Sleepy Popayan, is a whitewashed Colombian university town with a cathedral that allowed us to continue our unintended world tour of UNESCO towns. We happened to stay in a beautiful brand new hostel called Parklife Popayan NEXT DOOR to the cathedral! It was one of the most beautiful hostels we have ever seen and with a perfect view from our bedroom window of the busy central plaza - great for people watching! We took a day trip to Silvia to see the local indigenous community, whose men-folk wear a snazzy combo of skirts and boots!
We went for a walk to Valle Del Cocora, in the Colombian coffee triangle. Unfortunately it was raining, muddy and misty….we didnt see much!

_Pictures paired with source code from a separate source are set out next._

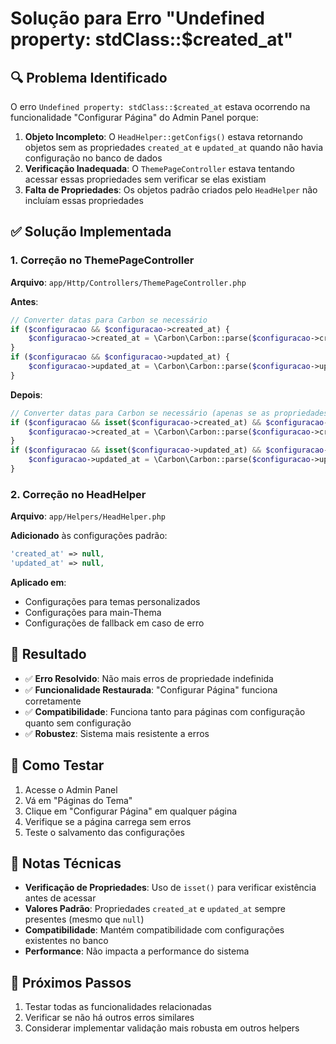 # Solução para Erro "Undefined property: stdClass::$created_at"

## 🔍 **Problema Identificado**

O erro `Undefined property: stdClass::$created_at` estava ocorrendo na funcionalidade "Configurar Página" do Admin Panel porque:

1. **Objeto Incompleto**: O `HeadHelper::getConfigs()` estava retornando objetos sem as propriedades `created_at` e `updated_at` quando não havia configuração no banco de dados
2. **Verificação Inadequada**: O `ThemePageController` estava tentando acessar essas propriedades sem verificar se elas existiam
3. **Falta de Propriedades**: Os objetos padrão criados pelo `HeadHelper` não incluíam essas propriedades

## ✅ **Solução Implementada**

### **1. Correção no ThemePageController**

**Arquivo**: `app/Http/Controllers/ThemePageController.php`

**Antes**:
```php
// Converter datas para Carbon se necessário
if ($configuracao && $configuracao->created_at) {
    $configuracao->created_at = \Carbon\Carbon::parse($configuracao->created_at);
}
if ($configuracao && $configuracao->updated_at) {
    $configuracao->updated_at = \Carbon\Carbon::parse($configuracao->updated_at);
}
```

**Depois**:
```php
// Converter datas para Carbon se necessário (apenas se as propriedades existirem)
if ($configuracao && isset($configuracao->created_at) && $configuracao->created_at) {
    $configuracao->created_at = \Carbon\Carbon::parse($configuracao->created_at);
}
if ($configuracao && isset($configuracao->updated_at) && $configuracao->updated_at) {
    $configuracao->updated_at = \Carbon\Carbon::parse($configuracao->updated_at);
}
```

### **2. Correção no HeadHelper**

**Arquivo**: `app/Helpers/HeadHelper.php`

**Adicionado** às configurações padrão:
```php
'created_at' => null,
'updated_at' => null,
```

**Aplicado em**:
- Configurações para temas personalizados
- Configurações para main-Thema
- Configurações de fallback em caso de erro

## 🎯 **Resultado**

- ✅ **Erro Resolvido**: Não mais erros de propriedade indefinida
- ✅ **Funcionalidade Restaurada**: "Configurar Página" funciona corretamente
- ✅ **Compatibilidade**: Funciona tanto para páginas com configuração quanto sem configuração
- ✅ **Robustez**: Sistema mais resistente a erros

## 🔧 **Como Testar**

1. Acesse o Admin Panel
2. Vá em "Páginas do Tema"
3. Clique em "Configurar Página" em qualquer página
4. Verifique se a página carrega sem erros
5. Teste o salvamento das configurações

## 📝 **Notas Técnicas**

- **Verificação de Propriedades**: Uso de `isset()` para verificar existência antes de acessar
- **Valores Padrão**: Propriedades `created_at` e `updated_at` sempre presentes (mesmo que `null`)
- **Compatibilidade**: Mantém compatibilidade com configurações existentes no banco
- **Performance**: Não impacta a performance do sistema

## 🚀 **Próximos Passos**

1. Testar todas as funcionalidades relacionadas
2. Verificar se não há outros erros similares
3. Considerar implementar validação mais robusta em outros helpers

Another opportunity for Ali and Zoe to indulge in more amazing coffee! Salento, a small village in the Colombian coffee triangle is green, wet, hilly and beautiful. We bumped into our lovely overlanding 4x4 friends Andrea and Georg, met old man coffee farmer Don Elias, local cowboys and Zoe milked some cows…..
We went to a very big rock called the Piedra de Penol!! A mini sugar loaf mountain in Colombia apparently….And climbed (slowly) 650 steps to get to the summit with beautiful views over the Guatape lake region….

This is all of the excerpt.